Multidimensional scaling

An example of classical multidimensional scaling applied to voting patterns in the United States House of Representatives. Each blue dot represents one Democrat member of the House, and each red dot one Republican.

Multidimensional scaling (MDS) is a means of visualizing the level of similarity of individual cases of a data set. MDS is used to translate distances between each pair of objects in a set into a configuration of points mapped into an abstract Cartesian space.[1]

More technically, MDS refers to a set of related ordination techniques used in information visualization, in particular to display the information contained in a distance matrix. It is a form of non-linear dimensionality reduction.
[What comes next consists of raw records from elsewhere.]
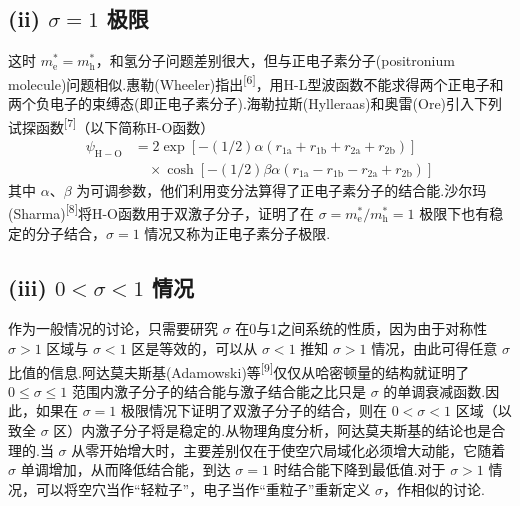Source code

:\subsection*{(ii) $\sigma=1$ 极限}

这时 $m_{\mathrm{e}}^{*}=m_{\mathrm{h}}^{*}$，和氢分子问题差别很大，但与正电子素分子(positronium molecule)问题相似.惠勒(Wheeler)指出\textsuperscript{[6]}，用H-L型波函数不能求得两个正电子和两个负电子的束缚态(即正电子素分子).海勒拉斯(Hylleraas)和奥雷(Ore)引入下列试探函数\textsuperscript{[7]}（以下简称H-O函数）
\begin{equation}
\begin{aligned}
  \psi_{\mathrm{H}-\mathrm{O}}&=2\exp\left[-(1/2)\alpha
  \left(r_{1\mathrm{a}}+r_{1\mathrm{b}}+r_{2\mathrm{a}}+r_{2\mathrm{b}}\right)\right]\\
  &\quad\times\cosh\left[-(1/2)\beta\alpha
  \left(r_{1\mathrm{a}}-r_{1\mathrm{b}}-r_{2\mathrm{a}}+r_{2\mathrm{b}}\right)\right]
\end{aligned}
\end{equation}
其中 $\alpha$、$\beta$ 为可调参数，他们利用变分法算得了正电子素分子的结合能.沙尔玛(Sharma)\textsuperscript{[8]}将H-O函数用于双激子分子，证明了在 $\sigma=m_{\mathrm{e}}^{*}/m_{\mathrm{h}}^{*}=1$ 极限下也有稳定的分子结合，$\sigma=1$ 情况又称为正电子素分子极限.

\subsection*{(iii) $0<\sigma<1$ 情况}

作为一般情况的讨论，只需要研究 $\sigma$ 在0与1之间系统的性质，因为由于对称性 $\sigma>1$ 区域与 $\sigma<1$ 区是等效的，可以从 $\sigma<1$ 推知 $\sigma>1$ 情况，由此可得任意 $\sigma$ 比值的信息.阿达莫夫斯基(Adamowski)等\textsuperscript{[9]}仅仅从哈密顿量的结构就证明了 $0\leqslant\sigma\leqslant1$ 范围内激子分子的结合能与激子结合能之比只是 $\sigma$ 的单调衰减函数.因此，如果在 $\sigma=1$ 极限情况下证明了双激子分子的结合，则在 $0<\sigma<1$ 区域（以致全 $\sigma$ 区）内激子分子将是稳定的.从物理角度分析，阿达莫夫斯基的结论也是合理的.当 $\sigma$ 从零开始增大时，主要差别仅在于使空穴局域化必须增大动能，它随着 $\sigma$ 单调增加，从而降低结合能，到达 $\sigma=1$ 时结合能下降到最低值.对于 $\sigma>1$ 情况，可以将空穴当作“轻粒子”，电子当作“重粒子”重新定义 $\sigma$，作相似的讨论.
Given a distance matrix with the distances between each pair of objects in a set, and a chosen number of dimensions, N, an MDS algorithm places each object into N-dimensional space (a lower-dimensional representation) such that the between-object distances are preserved as well as possible. For N = 1, 2, and 3, the resulting points can be visualized on a scatter plot.[2]

Core theoretical contributions to MDS were made by James O. Ramsay of McGill University, who is also regarded as the founder of functional data analysis.[3]

  1. ^ Mead, A (1992). "Review of the Development of Multidimensional Scaling Methods". Journal of the Royal Statistical Society. Series D (The Statistician). 41 (1): 27–39. JSTOR 2348634. Abstract. Multidimensional scaling methods are now a common statistical tool in psychophysics and sensory analysis. The development of these methods is charted, from the original research of Torgerson (metric scaling), Shepard and Kruskal (non-metric scaling) through individual differences scaling and the maximum likelihood methods proposed by Ramsay.
  2. ^ Borg, I.; Groenen, P. (2005). Modern Multidimensional Scaling: theory and applications (2nd ed.). New York: Springer-Verlag. pp. 207–212. ISBN 978-0-387-94845-4.
  3. ^ Genest, Christian; Nešlehová, Johanna G.; Ramsay, James O. (2014). "A Conversation with James O. Ramsay". International Statistical Review / Revue Internationale de Statistique. 82 (2): 161–183. JSTOR 43299752. Retrieved 30 June 2021.